What the task requires is an exact printout of the listing below, pictures excluded.

• • •

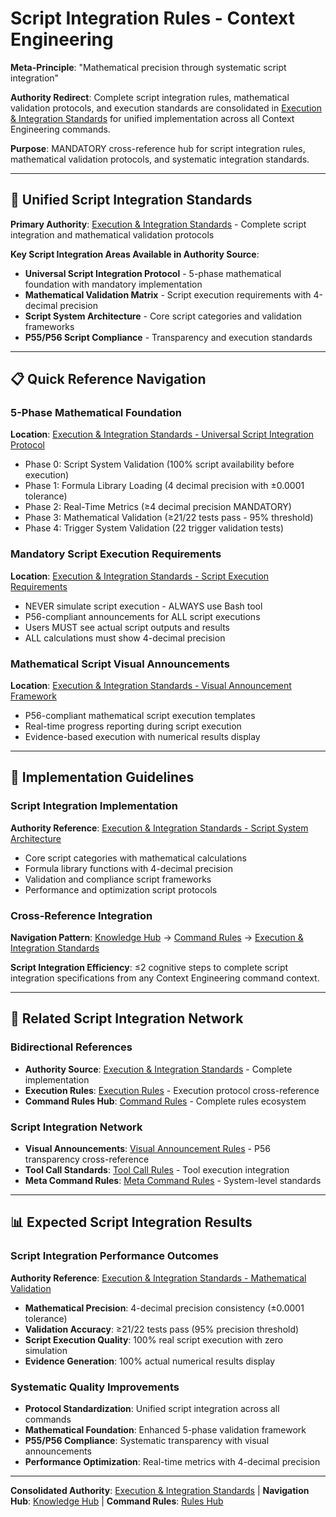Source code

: # Script Integration Rules - Context Engineering

**Meta-Principle**: "Mathematical precision through systematic script integration"

**Authority Redirect**: Complete script integration rules, mathematical validation protocols, and execution standards are consolidated in [Execution & Integration Standards](./execution-integration-standards.md) for unified implementation across all Context Engineering commands.

**Purpose**: MANDATORY cross-reference hub for script integration rules, mathematical validation protocols, and systematic integration standards.

---

## 🔗 **Unified Script Integration Standards**

**Primary Authority**: [Execution & Integration Standards](./execution-integration-standards.md) - Complete script integration and mathematical validation protocols

**Key Script Integration Areas Available in Authority Source**:
- **Universal Script Integration Protocol** - 5-phase mathematical foundation with mandatory implementation
- **Mathematical Validation Matrix** - Script execution requirements with 4-decimal precision
- **Script System Architecture** - Core script categories and validation frameworks
- **P55/P56 Script Compliance** - Transparency and execution standards

---

## 📋 **Quick Reference Navigation**

### **5-Phase Mathematical Foundation**
**Location**: [Execution & Integration Standards - Universal Script Integration Protocol](./execution-integration-standards.md#-universal-script-integration-protocol)
- Phase 0: Script System Validation (100% script availability before execution)
- Phase 1: Formula Library Loading (4 decimal precision with ±0.0001 tolerance)
- Phase 2: Real-Time Metrics (≥4 decimal precision MANDATORY)
- Phase 3: Mathematical Validation (≥21/22 tests pass - 95% threshold)
- Phase 4: Trigger System Validation (22 trigger validation tests)

### **Mandatory Script Execution Requirements**
**Location**: [Execution & Integration Standards - Script Execution Requirements](./execution-integration-standards.md#mandatory-script-execution-requirements)
- NEVER simulate script execution - ALWAYS use Bash tool
- P56-compliant announcements for ALL script executions
- Users MUST see actual script outputs and results
- ALL calculations must show 4-decimal precision

### **Mathematical Script Visual Announcements**
**Location**: [Execution & Integration Standards - Visual Announcement Framework](./execution-integration-standards.md#mathematical-script-visual-announcements)
- P56-compliant mathematical script execution templates
- Real-time progress reporting during script execution
- Evidence-based execution with numerical results display


---

## 🎯 **Implementation Guidelines**

### **Script Integration Implementation**
**Authority Reference**: [Execution & Integration Standards - Script System Architecture](./execution-integration-standards.md#script-system-architecture)
- Core script categories with mathematical calculations
- Formula library functions with 4-decimal precision
- Validation and compliance script frameworks
- Performance and optimization script protocols

### **Cross-Reference Integration**
**Navigation Pattern**: [Knowledge Hub](../README.md) → [Command Rules](../README.md#standards--compliance) → [Execution & Integration Standards](./execution-integration-standards.md)

**Script Integration Efficiency**: ≤2 cognitive steps to complete script integration specifications from any Context Engineering command context.

---

## 🔧 **Related Script Integration Network**

### **Bidirectional References**
- **Authority Source**: [Execution & Integration Standards](./execution-integration-standards.md) - Complete implementation
- **Execution Rules**: [Execution Rules](./execution-rules.md) - Execution protocol cross-reference
- **Command Rules Hub**: [Command Rules](./README.md) - Complete rules ecosystem

### **Script Integration Network**
- **Visual Announcements**: [Visual Announcement Rules](./visual-announcement-rules.md) - P56 transparency cross-reference
- **Tool Call Standards**: [Tool Call Rules](./tool-call-rules.md) - Tool execution integration
- **Meta Command Rules**: [Meta Command Rules](./meta-command-rules.md) - System-level standards

---

## 📊 **Expected Script Integration Results**

### **Script Integration Performance Outcomes**
**Authority Reference**: [Execution & Integration Standards - Mathematical Validation](./execution-integration-standards.md#mathematical-validation-matrix)
- **Mathematical Precision**: 4-decimal precision consistency (±0.0001 tolerance)
- **Validation Accuracy**: ≥21/22 tests pass (95% precision threshold)
- **Script Execution Quality**: 100% real script execution with zero simulation
- **Evidence Generation**: 100% actual numerical results display

### **Systematic Quality Improvements**
- **Protocol Standardization**: Unified script integration across all commands
- **Mathematical Foundation**: Enhanced 5-phase validation framework
- **P55/P56 Compliance**: Systematic transparency with visual announcements
- **Performance Optimization**: Real-time metrics with 4-decimal precision



---

**Consolidated Authority**: [Execution & Integration Standards](./execution-integration-standards.md) | **Navigation Hub**: [Knowledge Hub](../README.md) | **Command Rules**: [Rules Hub](./README.md)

• • •

**Result of this exercise:**
Source code

: # Script Integration Rules - Context Engineering

**Meta-Principle**: "Mathematical precision through systematic script integration"

**Authority Redirect**: Complete script integration rules, mathematical validation protocols, and execution standards are consolidated in [Execution & Integration Standards](./execution-integration-standards.md) for unified implementation across all Context Engineering commands.

**Purpose**: MANDATORY cross-reference hub for script integration rules, mathematical validation protocols, and systematic integration standards.

---

## 🔗 **Unified Script Integration Standards**

**Primary Authority**: [Execution & Integration Standards](./execution-integration-standards.md) - Complete script integration and mathematical validation protocols

**Key Script Integration Areas Available in Authority Source**:
- **Universal Script Integration Protocol** - 5-phase mathematical foundation with mandatory implementation
- **Mathematical Validation Matrix** - Script execution requirements with 4-decimal precision
- **Script System Architecture** - Core script categories and validation frameworks
- **P55/P56 Script Compliance** - Transparency and execution standards

---

## 📋 **Quick Reference Navigation**

### **5-Phase Mathematical Foundation**
**Location**: [Execution & Integration Standards - Universal Script Integration Protocol](./execution-integration-standards.md#-universal-script-integration-protocol)
- Phase 0: Script System Validation (100% script availability before execution)
- Phase 1: Formula Library Loading (4 decimal precision with ±0.0001 tolerance)
- Phase 2: Real-Time Metrics (≥4 decimal precision MANDATORY)
- Phase 3: Mathematical Validation (≥21/22 tests pass - 95% threshold)
- Phase 4: Trigger System Validation (22 trigger validation tests)

### **Mandatory Script Execution Requirements**
**Location**: [Execution & Integration Standards - Script Execution Requirements](./execution-integration-standards.md#mandatory-script-execution-requirements)
- NEVER simulate script execution - ALWAYS use Bash tool
- P56-compliant announcements for ALL script executions
- Users MUST see actual script outputs and results
- ALL calculations must show 4-decimal precision

### **Mathematical Script Visual Announcements**
**Location**: [Execution & Integration Standards - Visual Announcement Framework](./execution-integration-standards.md#mathematical-script-visual-announcements)
- P56-compliant mathematical script execution templates
- Real-time progress reporting during script execution
- Evidence-based execution with numerical results display


---

## 🎯 **Implementation Guidelines**

### **Script Integration Implementation**
**Authority Reference**: [Execution & Integration Standards - Script System Architecture](./execution-integration-standards.md#script-system-architecture)
- Core script categories with mathematical calculations
- Formula library functions with 4-decimal precision
- Validation and compliance script frameworks
- Performance and optimization script protocols

### **Cross-Reference Integration**
**Navigation Pattern**: [Knowledge Hub](../README.md) → [Command Rules](../README.md#standards--compliance) → [Execution & Integration Standards](./execution-integration-standards.md)

**Script Integration Efficiency**: ≤2 cognitive steps to complete script integration specifications from any Context Engineering command context.

---

## 🔧 **Related Script Integration Network**

### **Bidirectional References**
- **Authority Source**: [Execution & Integration Standards](./execution-integration-standards.md) - Complete implementation
- **Execution Rules**: [Execution Rules](./execution-rules.md) - Execution protocol cross-reference
- **Command Rules Hub**: [Command Rules](./README.md) - Complete rules ecosystem

### **Script Integration Network**
- **Visual Announcements**: [Visual Announcement Rules](./visual-announcement-rules.md) - P56 transparency cross-reference
- **Tool Call Standards**: [Tool Call Rules](./tool-call-rules.md) - Tool execution integration
- **Meta Command Rules**: [Meta Command Rules](./meta-command-rules.md) - System-level standards

---

## 📊 **Expected Script Integration Results**

### **Script Integration Performance Outcomes**
**Authority Reference**: [Execution & Integration Standards - Mathematical Validation](./execution-integration-standards.md#mathematical-validation-matrix)
- **Mathematical Precision**: 4-decimal precision consistency (±0.0001 tolerance)
- **Validation Accuracy**: ≥21/22 tests pass (95% precision threshold)
- **Script Execution Quality**: 100% real script execution with zero simulation
- **Evidence Generation**: 100% actual numerical results display

### **Systematic Quality Improvements**
- **Protocol Standardization**: Unified script integration across all commands
- **Mathematical Foundation**: Enhanced 5-phase validation framework
- **P55/P56 Compliance**: Systematic transparency with visual announcements
- **Performance Optimization**: Real-time metrics with 4-decimal precision



---

**Consolidated Authority**: [Execution & Integration Standards](./execution-integration-standards.md) | **Navigation Hub**: [Knowledge Hub](../README.md) | **Command Rules**: [Rules Hub](./README.md)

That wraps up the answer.